===== INPUT FOR THIS TASK =====
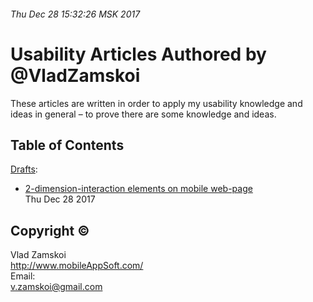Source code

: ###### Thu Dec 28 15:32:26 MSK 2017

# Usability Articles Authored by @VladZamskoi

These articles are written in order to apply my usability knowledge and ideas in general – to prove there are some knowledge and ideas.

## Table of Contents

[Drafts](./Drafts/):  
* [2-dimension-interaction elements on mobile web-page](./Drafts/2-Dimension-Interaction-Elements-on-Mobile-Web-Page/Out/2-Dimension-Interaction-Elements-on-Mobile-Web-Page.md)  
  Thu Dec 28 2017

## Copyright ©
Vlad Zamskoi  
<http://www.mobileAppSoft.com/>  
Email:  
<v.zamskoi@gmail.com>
=====
===== INPUT FOR THIS TASK =====
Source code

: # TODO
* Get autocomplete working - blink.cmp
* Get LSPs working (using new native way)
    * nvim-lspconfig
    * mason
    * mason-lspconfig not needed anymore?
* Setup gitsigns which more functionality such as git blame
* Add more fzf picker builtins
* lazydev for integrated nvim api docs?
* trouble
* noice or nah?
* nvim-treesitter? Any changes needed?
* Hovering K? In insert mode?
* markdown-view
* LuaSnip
=====
### [ASSIGNED TASK]
The stretch of entries above that starts with the line containing "15:32:26 MSK 2017" and goes on through the line containing "<v.zamskoi@gmail.com>" is to be transcribed exactly, and no other line is to be transcribed.

### [ANSWER FOR THE TASK]
: ###### Thu Dec 28 15:32:26 MSK 2017

# Usability Articles Authored by @VladZamskoi

These articles are written in order to apply my usability knowledge and ideas in general – to prove there are some knowledge and ideas.

## Table of Contents

[Drafts](./Drafts/):  
* [2-dimension-interaction elements on mobile web-page](./Drafts/2-Dimension-Interaction-Elements-on-Mobile-Web-Page/Out/2-Dimension-Interaction-Elements-on-Mobile-Web-Page.md)  
  Thu Dec 28 2017

## Copyright ©
Vlad Zamskoi  
<http://www.mobileAppSoft.com/>  
Email:  
<v.zamskoi@gmail.com>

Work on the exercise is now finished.